For another, its AAF rate was above the global average at 1.36 per cent.

Moreover, 92.5 per cent of these AAFs led to anti-doping rule violations, a much higher proportion than in many other countries; the equivalent figure for the United States NADO, USADA, for example, was just 42 per cent.

Turkey’s elevated AAF-to-sample rate of 9.5 per cent is not unexpected given the country’s well-publicised doping problems in 2013; more surprising is that, even discounting the likes of Tunisia and El Salvador on grounds that they took so few samples, it is not the highest.

Mexico’s NADO, CONADE, recorded AAFs for 10.4 per cent of its 701 samples.

What is more, 49 of these cases are listed in the report as still pending, giving Mexico fully 43 per cent of the global total for this category. (All 11 AAFs attributed to the Thai NADO are similarly still listed as pending.)

The NADO from Kuwait, home country of Sheikh Ahmad Al-Fahad Al-Sabah, meanwhile, recorded AAFs for 17 of its 161 samples, giving it an AAF-to-sample rate of 10.56 per cent.

Russia's National Anti-Doping Organisation took more samples than any other national counterpart
Russia's National Anti-Doping Organisation took more samples than any other national counterpart ©Getty Images

While the AAF rate for the United States NADO, USADA, was unremarkable enough at 0.9 per cent, more of these cases – 23 – than in any other country did not result in a violation because of therapeutic use exemptions.

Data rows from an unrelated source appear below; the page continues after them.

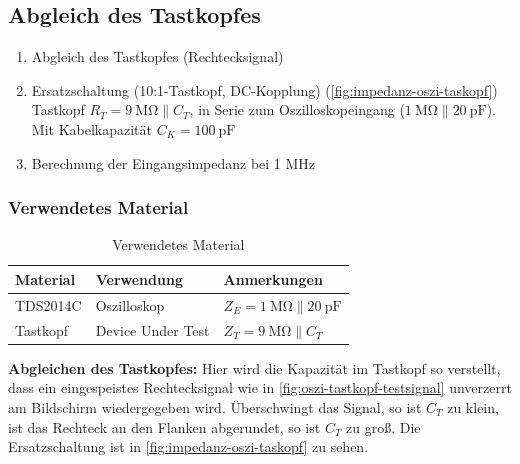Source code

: \subsection{Abgleich des Tastkopfes}\label{sec:2-4}

\begin{highlightblock}
	\begin{enumerate}[label=\textbf{\alph*:}, ref=\alph*,noitemsep]
		\item\label{itm:2-P4-1} Abgleich des Tastkopfes (Rechtecksignal)
		\item\label{itm:2-P4-2}
			Ersatzschaltung (10:1-Tastkopf, DC-Kopplung) (\autoref{fig:impedanz-oszi-taskopf})\\
		    Tastkopf $R_T = \SI{9}{\mega\ohm} \parallel C_T$, in Serie zum Oszilloskopeingang ($\SI{1}{\mega\ohm} \parallel \SI{20}{\pico\farad}$). \\
			Mit Kabelkapazität $C_K = \SI{100}{\pico\farad}$
		\item\label{itm:2-P4-3} Berechnung der Eingangsimpedanz bei 1 MHz
	\end{enumerate}

\end{highlightblock}

\subsubsection{Verwendetes Material}

\begin{table}[h]
	\centering
	\caption{Verwendetes Material}
	\begin{tabularx}{\textwidth}{XXX}
		\textbf{Material} & \textbf{Verwendung} & \textbf{Anmerkungen} \\ \midrule
		TDS2014C & Oszilloskop & $Z_E = \SI{1}{\mega\ohm}\parallel\SI{20}{\pico\farad}$ \\
		Tastkopf & Device Under Test & $Z_T = \SI{9}{\mega\ohm}\parallel C_T$
	\end{tabularx}
\end{table}

\marginref{\ref{itm:2-P4-1}, \ref{itm:2-P4-2}}

\textbf{Abgleichen des Tastkopfes:} Hier wird die Kapazität im Tastkopf so
verstellt, dass ein eingespeistes Rechtecksignal wie in \autoref{fig:oszi-tastkopf-testsignal} unverzerrt am Bildschirm 
wiedergegeben wird. Überschwingt das Signal, so ist $C_T$ zu klein, ist das Rechteck an
den Flanken abgerundet, so ist $C_T$ zu groß. Die Ersatzschaltung ist
in \autoref{fig:impedanz-oszi-taskopf} zu sehen.

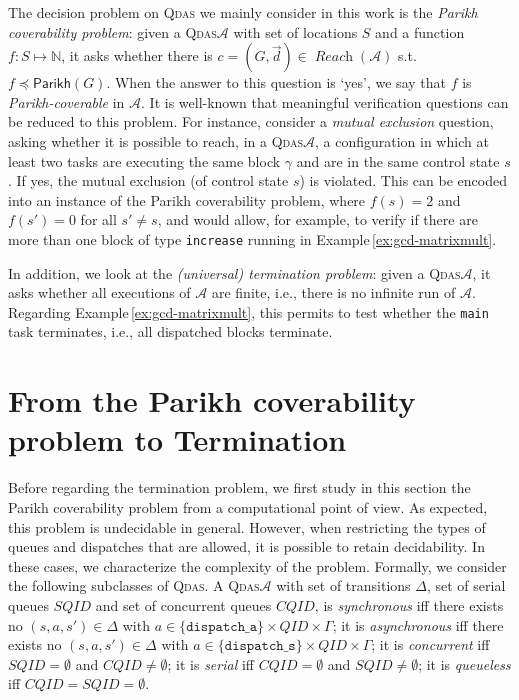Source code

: \documentclass[runningheads,oribibl,]{article}
\newcommand{\mleq}{\preceq}
\newcommand{\Aa}{\ensuremath{\mathcal{A}}\xspace}
\newcommand{\NN}{\ensuremath{\mathbb{N}}\xspace}
\newcommand{\cfont}[1]{\ensuremath{\mathtt{#1}}\xspace}
\newcommand{\CQID}{CQID\xspace}
\newcommand{\SQID}{SQID\xspace}
\newcommand{\QID}{QID\xspace}
\newcommand{\qdas}{\textsc{Qdas}\xspace}
\DeclareMathOperator{\Reach}{\textit{Reach}}
\newcommand{\Graph}{\ensuremath{G}}
\newcommand{\Data}{\ensuremath{\vec{d}}}
\newcommand{\Parikh}{\ensuremath{\mathsf{Parikh}}}
\begin{document}
 The decision problem on \qdas we mainly consider in this work is the
 \emph{Parikh coverability problem}: given a \qdas $\Aa$ with set of
 locations $S$ and a function $f:S\mapsto \NN$, it asks whether
 there is $c=(\Graph,\Data)\in\Reach(\Aa)$
 s.t. $f\mleq\Parikh(\Graph)$. When the answer to this question is `yes',
 we say that $f$ is \emph{Parikh-coverable} in $\Aa$. It is well-known
 that meaningful verification questions can be reduced to this
 problem. For instance, consider a \emph{mutual exclusion} question,
 asking whether it is possible to reach, in a \qdas $\Aa$, a
 configuration in which at least two tasks are executing the same
 block $\gamma$ and are in the same control state $s$. If yes, the
 mutual exclusion (of control state $s$) is violated. This can be
 encoded into an instance of the Parikh coverability problem, where
 $f(s)=2$ and $f(s')=0$ for all $s'\neq s$, and would allow,
 for example, to verify if there are more than one block of type
 \texttt{increase} running in
 Example\,\ref{ex:gcd-matrixmult}.

 In addition, we look at the \emph{(universal) termination problem}:
 given a \qdas $\Aa$, it asks whether all executions of $\Aa$ are
 finite, i.e., there is no infinite run of $\Aa$.
 Regarding Example\,\ref{ex:gcd-matrixmult}, this
 permits to test whether the \texttt{main} task terminates, i.e.,
 all dispatched blocks terminate.



\section{From the Parikh coverability problem to Termination\label{sec:parikh-cover-probl}}

Before regarding the termination problem, we first study
in this section the Parikh coverability problem from a
computational point of view. As expected, this problem is undecidable
in general. However, when restricting the types of queues and
dispatches that are allowed, it is possible to retain decidability. In
these cases, we characterize the complexity of the problem. Formally,
we consider the following subclasses of \qdas. A \qdas $\Aa$ with set
of transitions $\Delta$, set of serial queues $\SQID$ and set of
concurrent queues $\CQID$, is \emph{synchronous} iff there exists no
$(s,a,s')\in\Delta$ with $a\in\{\cfont{dispatch\_a}\}\times \QID
\times \Gamma$; it is \emph{asynchronous} iff there exists no
$(s,a,s')\in\Delta$ with $a\in\{\cfont{dispatch\_s}\}\times \QID
\times \Gamma$; it is \emph{concurrent} iff $\SQID=\emptyset$ and
$\CQID\neq\emptyset$; it is \emph{serial} iff $\CQID=\emptyset$ and
$\SQID\neq\emptyset$; it is \emph{queueless} iff
$\CQID=\SQID=\emptyset$.
\end{document}
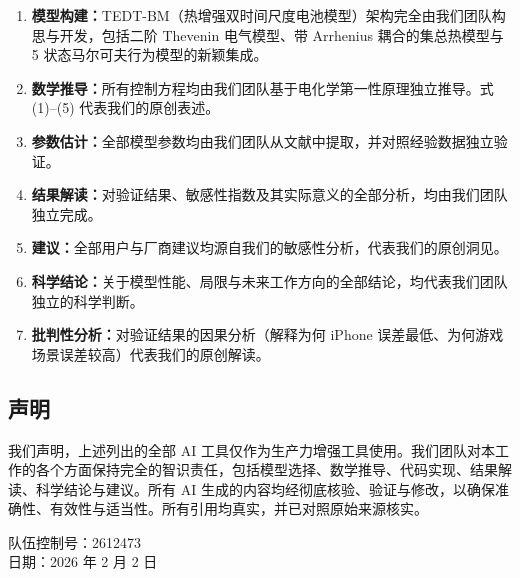 \documentclass[11pt,a4paper]{ctexart}
\begin{document}
\begin{enumerate}[leftmargin=2em,itemsep=0.3em]
\item \textbf{模型构建：}TEDT-BM（热增强双时间尺度电池模型）架构完全由我们团队构思与开发，包括二阶 Thevenin 电气模型、带 Arrhenius 耦合的集总热模型与 5 状态马尔可夫行为模型的新颖集成。
\item \textbf{数学推导：}所有控制方程均由我们团队基于电化学第一性原理独立推导。式 (1)--(5) 代表我们的原创表述。
\item \textbf{参数估计：}全部模型参数均由我们团队从文献中提取，并对照经验数据独立验证。
\item \textbf{结果解读：}对验证结果、敏感性指数及其实际意义的全部分析，均由我们团队独立完成。
\item \textbf{建议：}全部用户与厂商建议均源自我们的敏感性分析，代表我们的原创洞见。
\item \textbf{科学结论：}关于模型性能、局限与未来工作方向的全部结论，均代表我们团队独立的科学判断。
\item \textbf{批判性分析：}对验证结果的因果分析（解释为何 iPhone 误差最低、为何游戏场景误差较高）代表我们的原创解读。
\end{enumerate}

\subsection*{声明}

我们声明，上述列出的全部 AI 工具仅作为生产力增强工具使用。我们团队对本工作的各个方面保持完全的智识责任，包括模型选择、数学推导、代码实现、结果解读、科学结论与建议。所有 AI 生成的内容均经彻底核验、验证与修改，以确保准确性、有效性与适当性。所有引用均真实，并已对照原始来源核实。

\noindent 队伍控制号：2612473\\
日期：2026 年 2 月 2 日
\end{document}
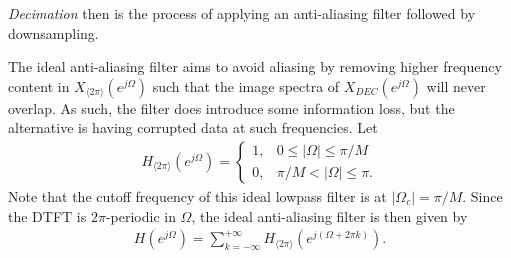 \documentclass{report}
\begin{document}
\pagebreak
\noindent\emph{Decimation} then is the process of applying an anti-aliasing filter followed by downsampling.
\begin{center}
\end{center}
The ideal anti-aliasing filter aims to avoid aliasing by removing higher frequency content in $X_{\langle 2\pi\rangle}(e^{j\Omega})$ such that the image spectra 
of $X_{DEC}(e^{j\Omega})$ will never overlap. As such, the filter does introduce some information loss, but the alternative is having corrupted data at such frequencies. 
Let 
\begin{align}
    H_{\langle 2\pi\rangle}(e^{j\Omega}) = 
    \begin{cases}
        1, & 0\leq|\Omega|\leq\pi/M \\
        0, & \pi/M<|\Omega|\leq\pi.
    \end{cases}
\end{align}
Note that the cutoff frequency of this ideal lowpass filter is at $|\Omega_c|=\pi/M$. Since the DTFT is $2\pi$-periodic in $\Omega$, the ideal anti-aliasing filter is then given by 
\begin{align}
    H(e^{j\Omega}) = \sum_{k=-\infty}^{+\infty} H_{\langle 2\pi\rangle}(e^{j(\Omega+2\pi k)}).
\end{align}
\end{document}
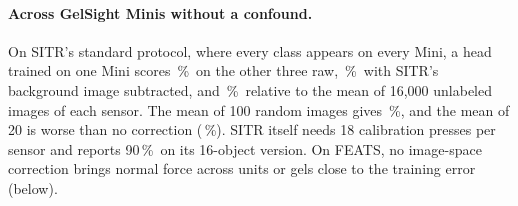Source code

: \documentclass[10pt,twocolumn,letterpaper]{article}
\newcommand{\pct}{\,\%}
\begin{document}
\paragraph{Across GelSight Minis without a confound.}
On SITR's standard protocol, where every class appears on every Mini, a head trained on one Mini scores \SitrDinovRawIntra\pct\ on the other three raw, \SitrDinovBgIntra\pct\ with SITR's background image subtracted, and \SitrDinovStreamIntra\pct\ relative to the mean of 16{,}000 unlabeled images of each sensor. The mean of 100 random images gives \SitrDinovStreamHundredIntra\pct, and the mean of 20 is worse than no correction (\SitrDinovStreamTwentyIntra\pct). SITR itself needs 18 calibration presses per sensor and reports 90\pct\ on its 16-object version. On FEATS, no image-space correction brings normal force across units or gels close to the training error (below).
\end{document}
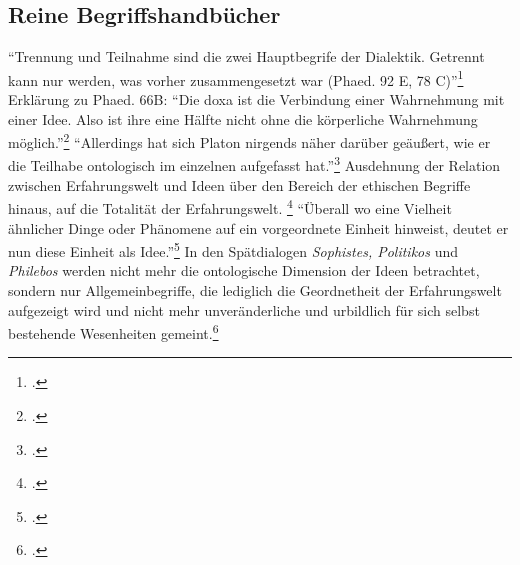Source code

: \documentclass[12pt]{article}
\begin{document}
\subsection*{Reine Begriffshandbücher}
\enquote{Trennung und Teilnahme sind die zwei Hauptbegrife der Dialektik. Getrennt kann nur werden, was vorher zusammengesetzt war (Phaed. 92 E, 78 C)}\footcite[][S. 349]{Perls}
Erklärung zu Phaed. 66B: \enquote{Die doxa ist die Verbindung einer Wahrnehmung mit einer Idee. Also ist ihre eine Hälfte nicht ohne die körperliche Wahrnehmung möglich.}\footcite[][S. 350]{Perls}
\enquote{Allerdings hat sich Platon nirgends näher darüber geäußert, wie er die Teilhabe ontologisch im einzelnen aufgefasst hat.}\footcite[][S. 172]{Gigon75}
Ausdehnung der Relation zwischen Erfahrungswelt und Ideen über den Bereich der ethischen Begriffe hinaus, auf die Totalität der Erfahrungswelt. \footcite[vgl.][S. 172]{Gigon75} \enquote{Überall wo eine Vielheit ähnlicher Dinge oder Phänomene auf ein vorgeordnete Einheit hinweist, deutet er nun diese Einheit als Idee.}\footcite[][S. 172]{Gigon75}
In den Spätdialogen \emph{Sophistes, Politikos} und \emph{Philebos} werden nicht mehr die ontologische Dimension der Ideen betrachtet, sondern nur Allgemeinbegriffe, die lediglich die Geordnetheit der Erfahrungswelt aufgezeigt wird und nicht mehr unveränderliche und urbildlich für sich selbst bestehende Wesenheiten gemeint.\footcite[vgl.][S. 174]{Gigon75}
\end{document}
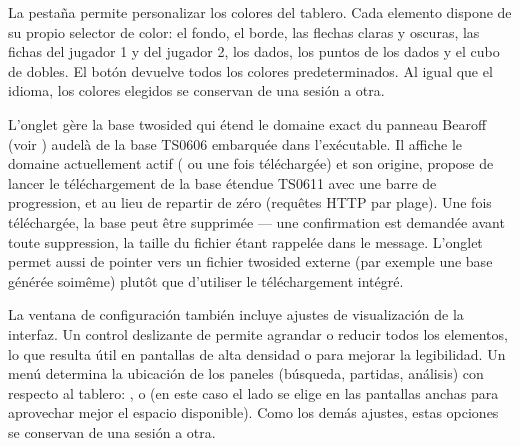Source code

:\documentclass[letterpaper,10pt,spanish]{sphinxmanual}
\begin{document}
\sphinxAtStartPar
La pestaña  permite personalizar los colores del tablero. Cada elemento dispone de su propio selector de color: el fondo, el borde, las flechas claras y oscuras, las fichas del jugador 1 y del jugador 2, los dados, los puntos de los dados y el cubo de dobles. El botón  devuelve todos los colores predeterminados. Al igual que el idioma, los colores elegidos se conservan de una sesión a otra.

\sphinxAtStartPar
L’onglet  gère la base two\sphinxhyphen{}sided qui étend le domaine exact du
panneau Bearoff (voir {\hyperref[\detokenize{manuel:panneau-epc}]{}}) au\sphinxhyphen{}delà de la base TS\sphinxhyphen{}06\sphinxhyphen{}06
embarquée dans l’exécutable. Il affiche le domaine actuellement actif
( ou  une fois téléchargée) et son origine, propose de
lancer le téléchargement de la base étendue TS\sphinxhyphen{}06\sphinxhyphen{}11 avec une barre de
progression, et  au
lieu de repartir de zéro (requêtes HTTP par plage). Une fois téléchargée, la
base peut être supprimée — une confirmation est demandée avant toute
suppression, la taille du fichier étant rappelée dans le message. L’onglet
permet aussi de pointer vers un fichier  two\sphinxhyphen{}sided externe (par exemple
une base générée soi\sphinxhyphen{}même) plutôt que d’utiliser le téléchargement intégré.

\sphinxAtStartPar
La ventana de configuración también incluye ajustes de visualización de la interfaz. Un control deslizante de  permite agrandar o reducir todos los elementos, lo que resulta útil en pantallas de alta densidad o para mejorar la legibilidad. Un menú  determina la ubicación de los paneles (búsqueda, partidas, análisis) con respecto al tablero: ,  o  (en este caso el lado se elige en las pantallas anchas para aprovechar mejor el espacio disponible). Como los demás ajustes, estas opciones se conservan de una sesión a otra.
\end{document}
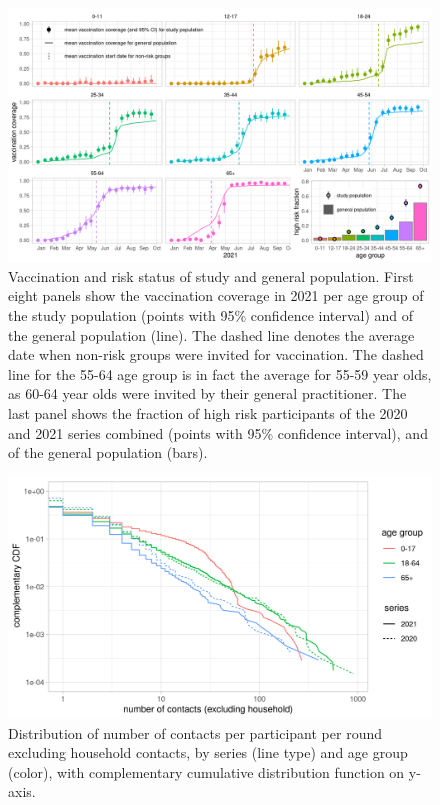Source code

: \documentclass[fleqn,10pt]{wlscirep}
\begin{document}
\clearpage


\begin{figure}[ht]
\centering
\includegraphics[width=\linewidth]{../figures/vaccination_coverage_high_risk.png}
\caption{Vaccination and risk status of study and general population. First eight panels show the vaccination coverage in 2021 per age group of the study population (points with 95\% confidence interval) and of the general population \cite{RIVM_2022} (line). The dashed line denotes the average date when non-risk groups were invited for vaccination. The dashed line for the 55-64 age group is in fact the average for 55-59 year olds, as 60-64 year olds were invited by their general practitioner. The last panel shows the fraction of high risk participants of the 2020 and 2021 series combined (points with 95\% confidence interval), and of the general population \cite{Nivel_2021} (bars).}
\label{fig:vacc_risk}
\end{figure}

\clearpage


\begin{figure}[ht]
\centering
\includegraphics[width=\linewidth]{../figures/powerlaw_contacts.png}
\caption{Distribution of number of contacts per participant per round excluding household contacts, by series (line type) and age group (color), with complementary cumulative distribution function on y-axis.}
\label{fig:powerlaw}
\end{figure}
\end{document}
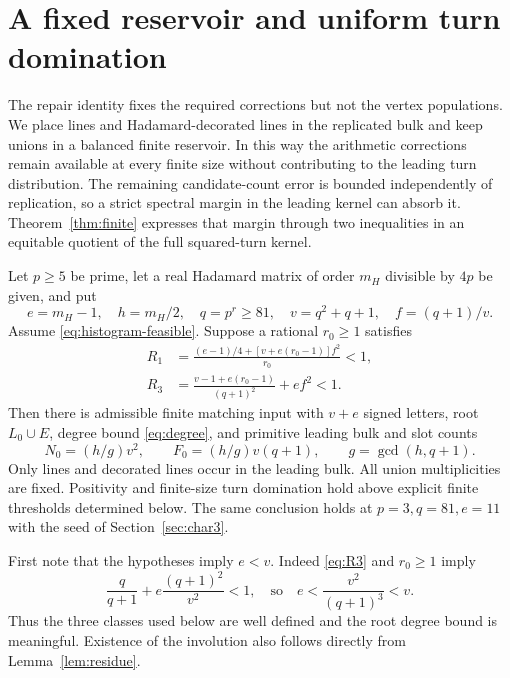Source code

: \section{A fixed reservoir and uniform turn domination}\label{sec:reservoir}
The repair identity fixes the required corrections but not the vertex populations. We place lines and Hadamard-decorated lines in the replicated bulk and keep unions in a balanced finite reservoir. In this way the arithmetic corrections remain available at every finite size without contributing to the leading turn distribution. The remaining candidate-count error is bounded independently of replication, so a strict spectral margin in the leading kernel can absorb it. Theorem~\ref{thm:finite} expresses that margin through two inequalities in an equitable quotient of the full squared-turn kernel.

\begin{theorem}\label{thm:finite}
Let $p\ge5$ be prime, let a real Hadamard matrix of order $m_H$ divisible by $4p$ be given, and put
\[
 e=m_H-1,\quad h=m_H/2,\quad q=p^r\ge81,\quad
 v=q^2+q+1,\quad f=(q+1)/v.
\]
Assume \eqref{eq:histogram-feasible}. Suppose a rational $r_0\ge1$ satisfies
\begin{align}
 R_1&=\frac{(e-1)/4+[v+e(r_0-1)]f^2}{r_0}<1,\label{eq:R1}\\
 R_3&=\frac{v-1+e(r_0-1)}{(q+1)^2}+ef^2<1.\label{eq:R3}
\end{align}
Then there is admissible finite matching input with $v+e$ signed letters, root $L_0\cup E$, degree bound \eqref{eq:degree}, and primitive leading bulk and slot counts
\begin{equation}\label{eq:core-totals}
 N_0=(h/g)v^2,\qquad F_0=(h/g)v(q+1),\qquad g=\gcd(h,q+1).
\end{equation}
Only lines and decorated lines occur in the leading bulk. All union multiplicities are fixed. Positivity and finite-size turn domination hold above explicit finite thresholds determined below. The same conclusion holds at $p=3,q=81,e=11$ with the seed of Section~\ref{sec:char3}.
\end{theorem}

First note that the hypotheses imply $e<v$. Indeed \eqref{eq:R3} and $r_0\ge1$ imply
\[
 \frac{q}{q+1}+e\frac{(q+1)^2}{v^2}<1,
 \quad\text{so}\quad e<\frac{v^2}{(q+1)^3}<v.
\]
Thus the three classes used below are well defined and the root degree bound is meaningful. Existence of the involution also follows directly from Lemma~\ref{lem:residue}.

In all, therapeutic use exemptions applied to 8.4 per cent of AAFs recorded by NADOs around the world; in the case of USADA, the equivalent figure was 36 per cent.

Sweden was another country where therapeutic use exemptions seemed much in evidence. Indeed, of 72 AAFs recorded by the Swedish NADO, only 15 led to an anti-doping rule violation – a remarkably low proportion.

Other NADOs with high AAF-to-sample rates include Flanders (3.03 per cent), Chile (3.51 per cent) and Saudi Arabia (4.83 per cent).

The Jamaican NADO, JADCO, took only 294 samples, but recorded six AAFs for an AAF-to-sample rate of 2.04 per cent.

No result for Kenya was listed.

One other surprising detail: the NADO for the not inconsiderable, though troubled, sporting nation of Ukraine, home country of pole-vault great Sergey Bubka, is listed as taking only nine samples.